During the year ended December 31, 2010, we recorded $3.9 million of legal settlement costs. These costs were the result of an independent arbitration award against the Company in a lawsuit brought by JPD, Inc. and James P. DiCello, the sellers of Northland Medical Pharmacy (“Northland”), which was purchased in late 2005 by Chronimed Holdings, Inc. (“Chronimed”), a wholly-owned subsidiary of the Company.  

Leases

The Company leases its facilities and certain equipment under various operating leases with third parties. The majority of these leases contain escalation clauses that increase base rent payments based upon either the Consumer Price Index or an agreed upon schedule.

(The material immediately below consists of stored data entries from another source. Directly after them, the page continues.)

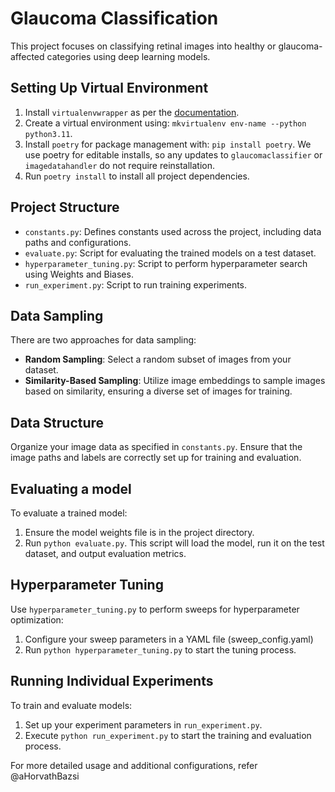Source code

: # Glaucoma Classification

This project focuses on classifying retinal images into healthy or glaucoma-affected categories using deep learning models.

## Setting Up Virtual Environment

1. Install `virtualenvwrapper` as per the [documentation](https://virtualenvwrapper.readthedocs.io/en/latest/install.html).
2. Create a virtual environment using: `mkvirtualenv env-name --python python3.11`.
3. Install `poetry` for package management with: `pip install poetry`. We use poetry for editable installs, so any updates to `glaucomaclassifier` or `imagedatahandler` do not require reinstallation.
4. Run `poetry install` to install all project dependencies.



## Project Structure

- `constants.py`: Defines constants used across the project, including data paths and configurations.
- `evaluate.py`: Script for evaluating the trained models on a test dataset.
- `hyperparameter_tuning.py`: Script to perform hyperparameter search using Weights and Biases.
- `run_experiment.py`: Script to run training experiments.

## Data Sampling

There are two approaches for data sampling:

- **Random Sampling**: Select a random subset of images from your dataset.
- **Similarity-Based Sampling**: Utilize image embeddings to sample images based on similarity, ensuring a diverse set of images for training.

## Data Structure

Organize your image data as specified in `constants.py`. Ensure that the image paths and labels are correctly set up for training and evaluation.


## Evaluating a model

To evaluate a trained model:
1. Ensure the model weights file is in the project directory.
2. Run `python evaluate.py`. This script will load the model, run it on the test dataset, and output evaluation metrics.

## Hyperparameter Tuning

Use `hyperparameter_tuning.py` to perform sweeps for hyperparameter optimization:
1. Configure your sweep parameters in a YAML file (sweep_config.yaml)
2. Run `python hyperparameter_tuning.py` to start the tuning process.

## Running Individual Experiments

To train and evaluate models:
1. Set up your experiment parameters in `run_experiment.py`.
2. Execute `python run_experiment.py` to start the training and evaluation process.

For more detailed usage and additional configurations, refer @aHorvathBazsi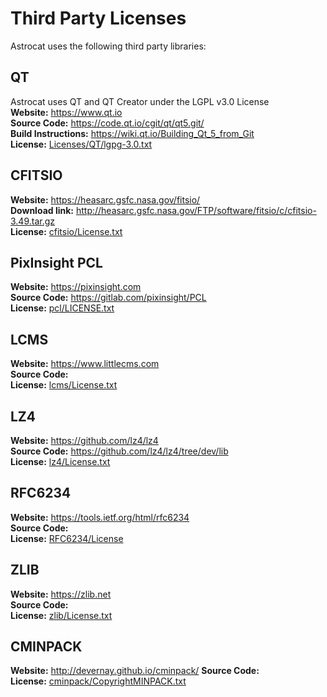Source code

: # Third Party Licenses  
Astrocat uses the following third party libraries:  

## QT
Astrocat uses QT and QT Creator under the LGPL v3.0 License  
**Website:** https://www.qt.io  
**Source Code:** https://code.qt.io/cgit/qt/qt5.git/  
**Build Instructions:** https://wiki.qt.io/Building_Qt_5_from_Git  
**License:** [Licenses/QT/lgpg-3.0.txt](qt/lgpg-3.0.txt)

## CFITSIO  
**Website:** https://heasarc.gsfc.nasa.gov/fitsio/  
**Download link:** http://heasarc.gsfc.nasa.gov/FTP/software/fitsio/c/cfitsio-3.49.tar.gz  
**License:** [cfitsio/License.txt](cfitsio/License.txt)  

## PixInsight PCL  
**Website:** https://pixinsight.com  
**Source Code:** https://gitlab.com/pixinsight/PCL  
**License:** [pcl/LICENSE.txt](pcl/LICENSE.txt)  

## LCMS  
**Website:** https://www.littlecms.com  
**Source Code:**   
**License:** [lcms/License.txt](lcms/COPYING)    

## LZ4  
**Website:** https://github.com/lz4/lz4  
**Source Code:** https://github.com/lz4/lz4/tree/dev/lib  
**License:** [lz4/License.txt](lz4/LICENSE)  

## RFC6234  
**Website:** https://tools.ietf.org/html/rfc6234  
**Source Code:**   
**License:** [RFC6234/License](RFC6234/LICENSE)  

## ZLIB  
**Website:** https://zlib.net  
**Source Code:**   
**License:** [zlib/License.txt](zlib/License.txt)  

## CMINPACK  
**Website:** http://devernay.github.io/cminpack/
**Source Code:**   
**License:** [cminpack/CopyrightMINPACK.txt](cminpack/CopyrightMINPACK.txt)  

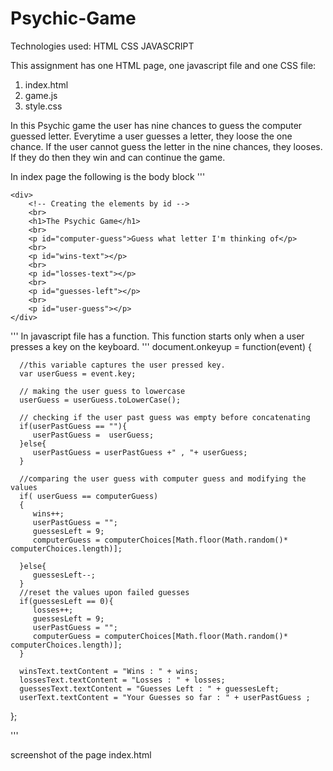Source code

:# Psychic-Game

Technologies used:
HTML
CSS
JAVASCRIPT

This assignment has one HTML page, one javascript file and one CSS file:
1. index.html
2. game.js
3. style.css

In this Psychic game the user has nine chances to guess the computer guessed letter. Everytime a user guesses a letter, they loose the one chance. If the user cannot guess the letter in the nine chances, they looses. If they do then they win and can continue the game.

In index page the following is the body block 
'''
<body>

    <div>
        <!-- Creating the elements by id -->
        <br>
        <h1>The Psychic Game</h1>
        <br>
        <p id="computer-guess">Guess what letter I'm thinking of</p>
        <br>
        <p id="wins-text"></p>
        <br>
        <p id="losses-text"></p>
        <br>
        <p id="guesses-left"></p>
        <br>
        <p id="user-guess"></p>
    </div>
  
<script type="text/javascript" src="assets/javascript/game.js"></script>
</body>
'''
In javascript file  has a function. This function starts only when a user presses a key on the keyboard.
'''
document.onkeyup = function(event) {
      
      //this variable captures the user pressed key.
      var userGuess = event.key;

      // making the user guess to lowercase
      userGuess = userGuess.toLowerCase(); 

      // checking if the user past guess was empty before concatenating
      if(userPastGuess == ""){
         userPastGuess =  userGuess;
      }else{
         userPastGuess = userPastGuess +" , "+ userGuess;
      }
       
      //comparing the user guess with computer guess and modifying the values
      if( userGuess == computerGuess)
      {
         wins++;
         userPastGuess = "";
         guessesLeft = 9;
         computerGuess = computerChoices[Math.floor(Math.random()* computerChoices.length)];

      }else{
         guessesLeft--;
      }
      //reset the values upon failed guesses
      if(guessesLeft == 0){
         losses++;
         guessesLeft = 9;
         userPastGuess = "";
         computerGuess = computerChoices[Math.floor(Math.random()* computerChoices.length)];
      }
      
      winsText.textContent = "Wins : " + wins;
      lossesText.textContent = "Losses : " + losses;
      guessesText.textContent = "Guesses Left : " + guessesLeft;
      userText.textContent = "Your Guesses so far : " + userPastGuess ;
      
   };

'''

screenshot of the page
index.html


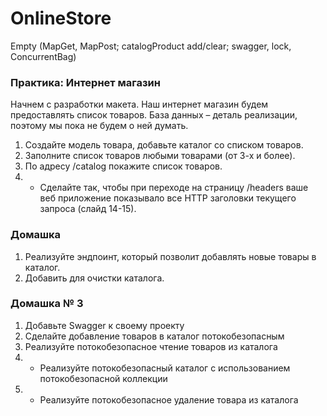 # OnlineStore
Empty (MapGet, MapPost; catalogProduct add/clear; swagger, lock, ConcurrentBag)
### Практика: Интернет магазин
Начнем с разработки макета. Наш интернет магазин будем предоставлять список товаров.
База данных – деталь реализации, поэтому мы пока не будем о ней думать.
1. Создайте модель товара, добавьте каталог со списком товаров.
2. Заполните список товаров любыми товарами (от 3-х и более).
3. По адресу /catalog покажите список товаров.
4. * Сделайте так, чтобы при переходе на страницу /headers ваше веб приложение показывало все HTTP заголовки текущего запроса (слайд 14-15).
### Домашка
1. Реализуйте эндпоинт, который позволит добавлять новые товары в каталог.
2. Добавить для очистки каталога.
### Домашка № 3
1. Добавьте Swagger к своему проекту
2. Сделайте добавление товаров в каталог потокобезопасным
3. Реализуйте потокобезопасное чтение товаров из каталога
4. * Реализуйте потокобезопасный каталог с использованием потокобезопасной коллекции
5. * Реализуйте потокобезопасное удаление товара из каталога
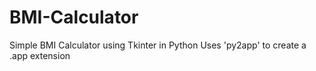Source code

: # BMI-Calculator
Simple BMI Calculator using Tkinter in Python
Uses 'py2app' to create a .app extension
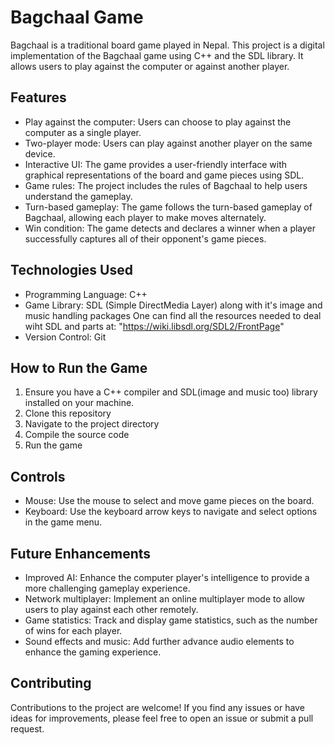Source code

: # Bagchaal Game

Bagchaal is a traditional board game played in Nepal. This project is a digital implementation of the Bagchaal game using C++ and the SDL library. It allows users to play against the computer or against another player.

## Features

- Play against the computer: Users can choose to play against the computer as a single player.
- Two-player mode: Users can play against another player on the same device.
- Interactive UI: The game provides a user-friendly interface with graphical representations of the board and game pieces using SDL.
- Game rules: The project includes the rules of Bagchaal to help users understand the gameplay.
- Turn-based gameplay: The game follows the turn-based gameplay of Bagchaal, allowing each player to make moves alternately.
- Win condition: The game detects and declares a winner when a player successfully captures all of their opponent's game pieces.

## Technologies Used

- Programming Language: C++
- Game Library: SDL (Simple DirectMedia Layer) along with it's image and music handling packages
  One can find all the resources needed to deal wiht SDL and parts at: "https://wiki.libsdl.org/SDL2/FrontPage"
- Version Control: Git

## How to Run the Game

1. Ensure you have a C++ compiler and SDL(image and music too) library installed on your machine.
2. Clone this repository
3. Navigate to the project directory
4. Compile the source code
5. Run the game
   
## Controls

- Mouse: Use the mouse to select and move game pieces on the board.
- Keyboard: Use the keyboard arrow keys to navigate and select options in the game menu.

## Future Enhancements

- Improved AI: Enhance the computer player's intelligence to provide a more challenging gameplay experience.
- Network multiplayer: Implement an online multiplayer mode to allow users to play against each other remotely.
- Game statistics: Track and display game statistics, such as the number of wins for each player.
- Sound effects and music: Add further advance audio elements to enhance the gaming experience.

## Contributing

Contributions to the project are welcome! If you find any issues or have ideas for improvements, please feel free to open an issue or submit a pull request.





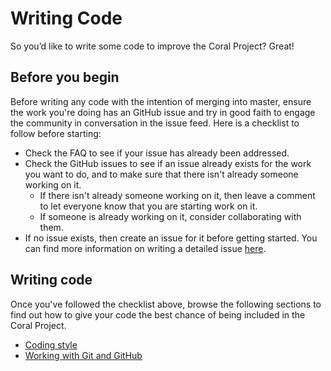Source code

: # Writing Code

So you’d like to write some code to improve the Coral Project? Great! 

## Before you begin

Before writing any code with the intention of merging into master, ensure the work you're doing has an GitHub issue and try in good faith to engage the community in conversation in the issue feed. Here is a checklist to follow before starting:

* Check the FAQ to see if your issue has already been addressed.
* Check the GitHub issues to see if an issue already exists for the work you want to do, and to make sure that there isn't already someone working on it.
    * If there isn't already someone working on it, then leave a comment to let everyone know that you are starting work on it.
    * If someone is already working on it, consider collaborating with them.
* If no issue exists, then create an issue for it before getting started. You can find more information on writing a detailed issue [here](reporting_bugs.md).

## Writing code

Once you've followed the checklist above, browse the following sections to find out how to give your code the best chance of being included in the Coral Project.

* [Coding style](code_style.md)
* [Working with Git and GitHub](working_with_github.md)

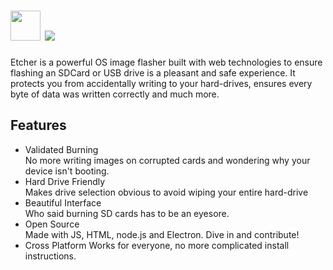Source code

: # <img src="https://cdn.jsdelivr.net/gh/majkinetor/chocolatey/etcher/icon.png" width="48" height="48"/> [![](https://img.shields.io/chocolatey/v/etcher.svg?color=red&label=etcher)](https://chocolatey.org/packages/etcher)


Etcher is a powerful OS image flasher built with web technologies to ensure flashing an SDCard or USB drive is a pleasant and safe experience. It protects you from accidentally writing to your hard-drives, ensures every byte of data was written correctly and much more.

## Features

- Validated Burning  
No more writing images on corrupted cards and wondering why your device isn't booting.
- Hard Drive Friendly  
Makes drive selection obvious to avoid wiping your entire hard-drive
- Beautiful Interface  
Who said burning SD cards has to be an eyesore.
- Open Source  
Made with JS, HTML, node.js and Electron. Dive in and contribute!
- Cross Platform 
Works for everyone, no more complicated install instructions.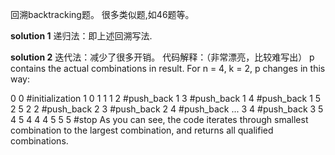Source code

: 回溯backtracking题。
很多类似题,如46题等。

**solution 1**
递归法：即上述回溯写法.


**solution 2**
迭代法：减少了很多开销。
代码解释：（非常漂亮，比较难写出）
p contains the actual combinations in result. For n = 4, k = 2, p changes in this way:

0 0 #initialization
1 0
1 1
1 2 #push_back
1 3 #push_back
1 4 #push_back
1 5
2 5
2 2 #push_back
2 3 #push_back
2 4 #push_back
...
3 4 #push_back
3 5
4 5
4 4
4 5
5 5 #stop
As you can see, the code iterates through smallest combination to the largest combination, and returns all qualified combinations.
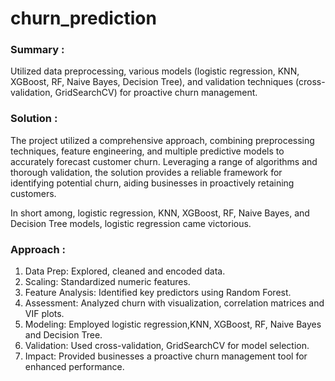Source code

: # churn_prediction

### Summary : ###

Utilized data preprocessing, various models (logistic regression, KNN, XGBoost, RF, Naive Bayes, Decision Tree), and validation techniques (cross-validation, GridSearchCV) for proactive churn management.

### Solution : ###
The project utilized a comprehensive approach, combining preprocessing techniques, feature engineering, and multiple predictive models to accurately forecast customer churn. Leveraging a range of algorithms and thorough validation, the solution provides a reliable framework for identifying potential churn, aiding businesses in proactively retaining customers.

In short among, logistic regression, KNN, XGBoost, RF, Naive Bayes, and Decision Tree models, logistic regression came victorious.


### Approach : ###

1. Data Prep: Explored, cleaned and encoded data.
2. Scaling: Standardized numeric features.
3. Feature Analysis: Identified key predictors using Random Forest.
4. Assessment: Analyzed churn with visualization, correlation matrices and VIF plots.
5. Modeling: Employed logistic regression,KNN, XGBoost, RF, Naive Bayes and Decision Tree.
6. Validation: Used cross-validation, GridSearchCV for model selection.
7. Impact: Provided businesses a proactive churn management tool for enhanced performance.
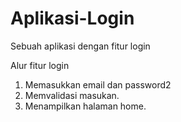 # Aplikasi-Login
Sebuah aplikasi dengan fitur login

Alur fitur login
1. Memasukkan email dan password2
2. Memvalidasi masukan.
3. Menampilkan halaman home.
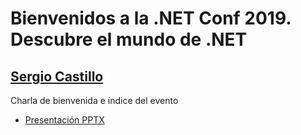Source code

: # Bienvenidos a la .NET Conf 2019. Descubre el mundo de .NET
## [Sergio Castillo](https://twitter.com/sergio_castillo)

Charla de bienvenida e índice del evento

- [Presentación PPTX](https://github.com/DotNetters/dotnetconf2019/blob/master/0-Welcome/dotNETConf2019_ZGZ_Welcome.pptx)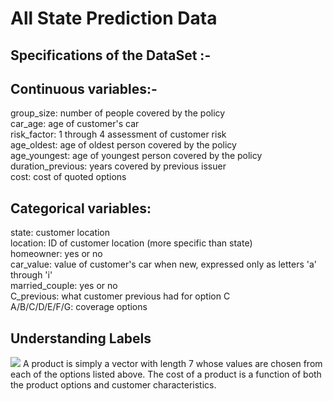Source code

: <h1> All State Prediction Data</h1>

<h2>Specifications of the DataSet :-</h2>

<h2>Continuous variables:-</h2>
    group_size: number of people covered by the policy<br>
    car_age: age of customer's car<br>
    risk_factor: 1 through 4 assessment of customer risk<br>
    age_oldest: age of oldest person covered by the policy<br>
    age_youngest: age of youngest person covered by the policy<br>
    duration_previous: years covered by previous issuer<br>
    cost: cost of quoted options<br>
<h2>Categorical variables:</h2>
    state: customer location<br>
    location: ID of customer location (more specific than state)<br>
    homeowner: yes or no<br>
    car_value: value of customer's car when new, expressed only as letters 'a' through 'i'<br>
    married_couple: yes or no<br>
    C_previous: what customer previous had for option C<br>
    A/B/C/D/E/F/G: coverage options<br>

<h2> Understanding Labels</h2>
<img src="https://storage.googleapis.com/kaggle-competitions/kaggle/3788/media/product_options.png">
A product is simply a vector with length 7 whose values are chosen from each of the options listed above. The cost of a product is a function of both the product options and customer characteristics.
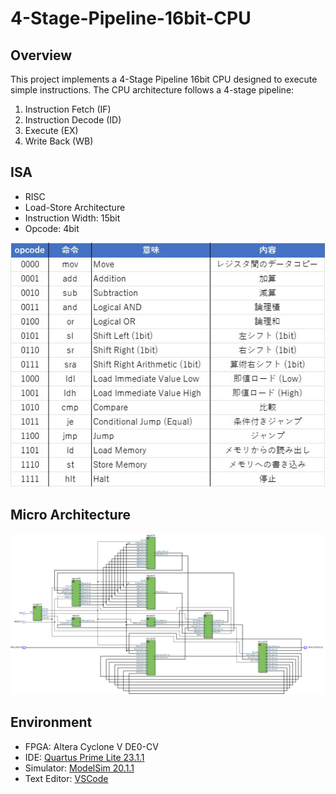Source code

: # 4-Stage-Pipeline-16bit-CPU

## Overview

This project implements a 4-Stage Pipeline 16bit CPU designed to execute simple instructions. The CPU architecture follows a 4-stage pipeline:  

1. Instruction Fetch (IF)
2. Instruction Decode (ID)
3. Execute (EX)
4. Write Back (WB)

## ISA

- RISC
- Load-Store Architecture
- Instruction Width: 15bit  
- Opcode: 4bit
<img src = "https://github.com/nk12U/4-Stage-Pipeline-16bit-CPU/blob/main/img/ISA.jpg"> 

## Micro Architecture

<img src = "https://github.com/nk12U/4-Stage-Pipeline-16bit-CPU/blob/main/img/chapter7.png"> 

## Environment

- FPGA: Altera Cyclone V DE0-CV
- IDE: [Quartus Prime Lite 23.1.1](https://www.intel.com/content/www/us/en/software-kit/825278/intel-quartus-prime-lite-edition-design-software-version-23-1-1-for-windows.html)
- Simulator: [ModelSim 20.1.1](https://www.intel.com/content/www/us/en/software-kit/660907/intel-quartus-prime-lite-edition-design-software-version-20-1-1-for-windows.html)
- Text Editor: [VSCode](https://code.visualstudio.com/)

In addition, the Company utilizes capital leases agreements with third parties to obtain certain assets such as telecommunications equipment and vehicles. Interest rates on capital leases are both fixed and variable and range from 1.0% to 5.5%.

As of December 31, 2011, future minimum lease payments under operating and capital leases are as follows (in thousands):

 
Operating Leases
Capital Leases
Total
2012
$
7,568

$
2,360

$
9,928

2013
4,924

2,090

7,014

2014
3,600

184

3,784

2015
2,691

159

2,850

2016
1,787

3

1,790

2017 and thereafter
3,616


3,616

Total
$
24,186

$
4,796

$
28,982


Rent expense for leased facilities and equipment was approximately $9.2 million, $8.3 million and $5.1 million for the years ended December 31, 2011, 2010 and 2009, respectively.

Letters of Credit

At December 31, 2010, there was $4.3 million of cash on deposit as collateral for certain letters of credit from commercial banks obtained in the ordinary course of business. The collateral was included in prepaid expenses and other current assets on the Consolidated Balance Sheets. During the year ended December 31, 2011, the Company was refunded the $4.3 million as collateral was no longer required for the letters of credit.

Purchase Commitments

As of December 31, 2011, the Company had commitments to purchase prescription drugs from drug manufacturers of approximately $27.8 million in 2012.  These purchase commitments are made at levels expected to be used in the normal course of business.